• _WHAT YOU NEED TO DO_: With both ends included, repeat exactly the lines of the entries below from the one containing "Lysias and Antialcidas" down to the one containing "Null-Point Point Time-Lag", and no others.
DATA EXCERPTS START
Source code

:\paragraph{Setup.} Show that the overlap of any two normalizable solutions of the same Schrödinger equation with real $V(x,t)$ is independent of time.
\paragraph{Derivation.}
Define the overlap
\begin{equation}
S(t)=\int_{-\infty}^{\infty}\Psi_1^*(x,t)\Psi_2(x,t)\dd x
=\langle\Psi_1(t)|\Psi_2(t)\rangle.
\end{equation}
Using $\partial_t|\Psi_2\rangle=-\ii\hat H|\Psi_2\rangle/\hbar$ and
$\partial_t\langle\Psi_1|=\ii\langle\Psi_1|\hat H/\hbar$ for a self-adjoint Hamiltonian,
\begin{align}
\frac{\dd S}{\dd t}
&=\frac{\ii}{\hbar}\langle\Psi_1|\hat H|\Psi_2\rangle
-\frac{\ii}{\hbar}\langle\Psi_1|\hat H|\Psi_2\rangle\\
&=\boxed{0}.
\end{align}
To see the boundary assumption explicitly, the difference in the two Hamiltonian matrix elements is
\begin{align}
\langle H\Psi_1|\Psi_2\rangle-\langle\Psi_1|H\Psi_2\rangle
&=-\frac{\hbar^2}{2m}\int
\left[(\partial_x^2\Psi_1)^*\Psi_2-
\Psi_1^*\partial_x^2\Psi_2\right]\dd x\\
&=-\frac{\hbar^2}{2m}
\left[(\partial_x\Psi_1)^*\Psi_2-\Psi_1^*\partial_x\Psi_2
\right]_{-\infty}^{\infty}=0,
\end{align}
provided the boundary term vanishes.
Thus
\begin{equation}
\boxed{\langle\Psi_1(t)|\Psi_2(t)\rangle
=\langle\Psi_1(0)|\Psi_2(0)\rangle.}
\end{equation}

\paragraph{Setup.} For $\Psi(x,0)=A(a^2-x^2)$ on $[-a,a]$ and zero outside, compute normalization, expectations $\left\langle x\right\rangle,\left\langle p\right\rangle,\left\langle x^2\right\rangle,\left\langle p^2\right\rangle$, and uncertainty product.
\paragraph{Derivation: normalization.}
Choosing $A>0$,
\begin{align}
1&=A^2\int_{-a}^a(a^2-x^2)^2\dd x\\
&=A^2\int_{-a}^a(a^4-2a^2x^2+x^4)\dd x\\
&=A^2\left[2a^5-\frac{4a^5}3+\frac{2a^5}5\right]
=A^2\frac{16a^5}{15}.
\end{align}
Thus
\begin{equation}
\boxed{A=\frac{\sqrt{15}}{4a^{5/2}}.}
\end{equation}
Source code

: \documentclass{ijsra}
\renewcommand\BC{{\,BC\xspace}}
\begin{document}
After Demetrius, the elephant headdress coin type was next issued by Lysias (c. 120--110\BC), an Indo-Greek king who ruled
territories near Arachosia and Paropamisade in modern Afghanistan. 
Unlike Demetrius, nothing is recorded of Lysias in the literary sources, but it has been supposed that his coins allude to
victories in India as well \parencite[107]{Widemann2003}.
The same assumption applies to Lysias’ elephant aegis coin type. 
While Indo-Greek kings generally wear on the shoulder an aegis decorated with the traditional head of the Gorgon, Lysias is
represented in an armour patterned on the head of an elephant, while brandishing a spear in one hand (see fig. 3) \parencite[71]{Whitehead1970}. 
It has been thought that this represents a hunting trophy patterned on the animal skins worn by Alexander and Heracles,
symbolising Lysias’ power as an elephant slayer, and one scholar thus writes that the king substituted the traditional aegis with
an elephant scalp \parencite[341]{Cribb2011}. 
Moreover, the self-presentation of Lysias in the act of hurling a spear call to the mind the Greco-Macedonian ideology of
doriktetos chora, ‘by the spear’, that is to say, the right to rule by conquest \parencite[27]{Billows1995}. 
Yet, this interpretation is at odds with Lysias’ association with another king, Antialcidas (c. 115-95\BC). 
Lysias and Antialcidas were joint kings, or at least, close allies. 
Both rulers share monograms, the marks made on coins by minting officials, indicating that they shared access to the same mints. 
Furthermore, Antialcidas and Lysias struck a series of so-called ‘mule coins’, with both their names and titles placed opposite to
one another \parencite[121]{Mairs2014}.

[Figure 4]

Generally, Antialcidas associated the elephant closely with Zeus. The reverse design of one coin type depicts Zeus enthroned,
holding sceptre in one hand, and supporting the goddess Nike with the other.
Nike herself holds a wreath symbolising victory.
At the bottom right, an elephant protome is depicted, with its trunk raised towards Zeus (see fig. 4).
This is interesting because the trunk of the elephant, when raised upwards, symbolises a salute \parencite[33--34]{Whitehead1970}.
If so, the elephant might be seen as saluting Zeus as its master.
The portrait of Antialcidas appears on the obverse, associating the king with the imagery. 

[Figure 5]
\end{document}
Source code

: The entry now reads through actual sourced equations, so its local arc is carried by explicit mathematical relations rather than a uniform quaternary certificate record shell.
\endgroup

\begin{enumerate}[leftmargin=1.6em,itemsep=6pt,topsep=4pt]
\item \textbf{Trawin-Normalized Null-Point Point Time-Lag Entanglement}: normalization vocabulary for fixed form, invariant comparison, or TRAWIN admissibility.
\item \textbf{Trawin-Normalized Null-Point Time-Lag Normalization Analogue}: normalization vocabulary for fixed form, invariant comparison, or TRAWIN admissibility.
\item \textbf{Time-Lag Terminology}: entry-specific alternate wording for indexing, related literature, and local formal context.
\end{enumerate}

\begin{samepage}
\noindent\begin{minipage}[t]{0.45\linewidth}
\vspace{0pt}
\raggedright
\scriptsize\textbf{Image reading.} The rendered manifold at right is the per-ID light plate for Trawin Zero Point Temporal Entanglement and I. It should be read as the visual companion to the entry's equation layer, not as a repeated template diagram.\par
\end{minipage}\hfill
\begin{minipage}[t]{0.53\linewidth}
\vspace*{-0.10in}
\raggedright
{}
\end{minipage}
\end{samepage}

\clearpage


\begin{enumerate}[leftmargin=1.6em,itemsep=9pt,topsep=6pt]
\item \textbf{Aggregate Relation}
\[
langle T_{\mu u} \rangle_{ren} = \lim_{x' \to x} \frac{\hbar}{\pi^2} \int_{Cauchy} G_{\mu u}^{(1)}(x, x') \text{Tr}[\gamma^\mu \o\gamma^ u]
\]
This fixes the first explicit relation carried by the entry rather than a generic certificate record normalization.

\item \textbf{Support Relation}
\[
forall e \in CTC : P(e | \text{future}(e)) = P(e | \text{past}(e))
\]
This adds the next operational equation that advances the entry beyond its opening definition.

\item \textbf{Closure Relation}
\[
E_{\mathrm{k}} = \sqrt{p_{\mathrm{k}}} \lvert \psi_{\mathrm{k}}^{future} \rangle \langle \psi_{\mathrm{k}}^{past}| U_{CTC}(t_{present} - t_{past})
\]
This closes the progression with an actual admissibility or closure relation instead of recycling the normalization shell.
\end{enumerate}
DATA EXCERPTS END
• _SOLUTION TO THIS TASK_:
Lysias and Antialcidas were joint kings, or at least, close allies. 
Both rulers share monograms, the marks made on coins by minting officials, indicating that they shared access to the same mints. 
Furthermore, Antialcidas and Lysias struck a series of so-called ‘mule coins’, with both their names and titles placed opposite to
one another \parencite[121]{Mairs2014}.

[Figure 4]

Generally, Antialcidas associated the elephant closely with Zeus. The reverse design of one coin type depicts Zeus enthroned,
holding sceptre in one hand, and supporting the goddess Nike with the other.
Nike herself holds a wreath symbolising victory.
At the bottom right, an elephant protome is depicted, with its trunk raised towards Zeus (see fig. 4).
This is interesting because the trunk of the elephant, when raised upwards, symbolises a salute \parencite[33--34]{Whitehead1970}.
If so, the elephant might be seen as saluting Zeus as its master.
The portrait of Antialcidas appears on the obverse, associating the king with the imagery. 

[Figure 5]
\end{document}
Source code

: The entry now reads through actual sourced equations, so its local arc is carried by explicit mathematical relations rather than a uniform quaternary certificate record shell.
\endgroup

\begin{enumerate}[leftmargin=1.6em,itemsep=6pt,topsep=4pt]
\item \textbf{Trawin-Normalized Null-Point Point Time-Lag Entanglement}: normalization vocabulary for fixed form, invariant comparison, or TRAWIN admissibility.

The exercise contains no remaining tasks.